Quando perguntado sobre seu patrimônio, Tiririca pede para que não se toque no assunto e desconversa. Fez isso mais de uma vez. Diz que pode soar “arrogante”. Além do salário de deputado, ele tem um contrato com a Record e ganha uma quantia mensal do escritório que mantém em São Paulo, responsável por agenciar seus shows. Segundo seus cálculos, se parasse de trabalhar hoje, a mulher, os filhos, a mãe e os seis irmãos não passariam fome – todos vivem à sua custa. “As pessoas acham que eu ainda sou um nordestino pobre que não conhece nada. Vou jantar em casa de grã-fino e eles me mostram: ‘Olha, essa aqui é uma azeitona importada.’ Estou cansado de comer azeitonas importadas em casa”, disse.
Tiririca tem imóveis no Rio de Janeiro, em São Paulo e em Fortaleza. “Se você visse a minha casa em Fortaleza, ia achar que eu sou doido, é muito simplesinha. Eu mesmo limpo a piscina, à tarde sento num banquinho e me sinto no interior. É assim que eu sou feliz”, disse. A casa foi comprada num impulso. Tiririca foi a um churrasco, gostou do lugar e fez uma proposta. Arrematou o imóvel ali na hora.
Ele também gosta de carros. “Não preciso dizer quantos tenho”, desconversou, mas em determinado momento mencionou que chegou a ter onze importados na garagem. Quando soube que os filhos estavam contando vantagem na escola por andar de “carrão e motorista”, Tiririca tratou de comprar um Fusca vermelho bem antigo. Instruiu o motorista que só levasse e buscasse os filhos de Fusca e que gritasse bem alto o nome completo dos três no portão da escola: “Erilândia Márcia, Antonio Everardo, Florentina Evellyn.”
Num universo de 513 deputados, Tiririca foi um dos treze que tiveram 100% de presença no plenário no primeiro ano do mandato. Na Comissão de Educação e Cultura, da qual é membro, esteve em 87% das reuniões. Até agora, relatou quatro projetos de lei e apresentou outros seis, entre eles um que prevê a reserva de vagas em escolas públicas para filhos de artistas circenses. É a primeira vez que os profissionais de circo têm um representante no Congresso.
“O Tiririca sofreu muito preconceito aqui dentro, a campanha dele banalizou o Congresso. Eu fiz bem em dar espaço para ele e não tenho do que me queixar”, disse a deputada Jandira Feghali, do PCdoB, presidente da Frente Parlamentar Mista em Defesa da Cultura, da qual Tiririca presidiu uma audiência pública.

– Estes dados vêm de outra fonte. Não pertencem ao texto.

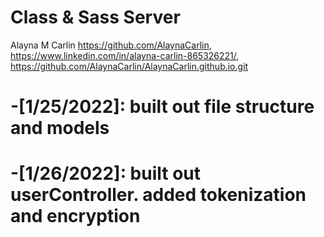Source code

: # Class & Sass Server

Alayna M Carlin
 https://github.com/AlaynaCarlin,  https://www.linkedin.com/in/alayna-carlin-865326221/,  https://github.com/AlaynaCarlin/AlaynaCarlin.github.io.git
 
# -[1/25/2022]: built out file structure and models 
# -[1/26/2022]: built out userController. added tokenization and encryption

Feghali faz um balanço positivo da atuação do colega: é um “deputado assíduo”, “montou uma audiência pública importante”,  “não é muito de se expressar porque está começando”.

a sala da liderança do PR, o deputado Lincoln Portela lembrou-se de quando nomeou Tiririca para integrar a Comissão de Educação e Cultura. “O Brasil inteiro me atacou. Meu Twitter foi bombardeado, mas tive paciência para responder a um por um explicando qual o motivo dessa opção.” A explicação, porém, vem em forma de pergunta: “Para qual comissão nomeá-lo senão a de Cultura?” Lamentavelmente, prossegue o líder do PR, “essa é uma sociedade preconceituosa, que se diz esclarecida, mas não tem o esclarecimento para entender como funciona uma Comissão de Educação e Cultura, que abarca a questão das artes. Ele está fazendo um trabalho incrível em defesa dos artistas circenses”, diz o líder do PR.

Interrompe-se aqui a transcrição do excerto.